» Problem to work on: Wherever a line in the records contains the word "date", return that line.

Data records

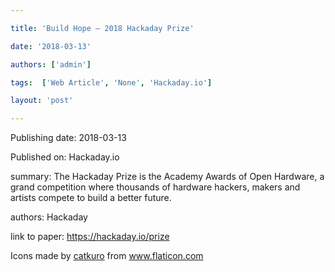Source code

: ---
title: 'Build Hope – 2018 Hackaday Prize'
date: '2018-03-13'
authors: ['admin']
tags:  ['Web Article', 'None', 'Hackaday.io']
layout: 'post'
---
Publishing date: 2018-03-13

Published on: Hackaday.io

summary: The Hackaday Prize is the Academy Awards of Open Hardware, a grand competition where thousands of hardware hackers, makers and artists compete to build a better future.

authors: Hackaday

link to paper: https://hackaday.io/prize

Icons made by <a href="https://www.flaticon.com/free-icon/bookshelves_3576884" title="catkuro">catkuro</a> from <a href="https://www.flaticon.com/" title="Flaticon"> www.flaticon.com</a>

» Answer:
date: '2018-03-13'
Publishing date: 2018-03-13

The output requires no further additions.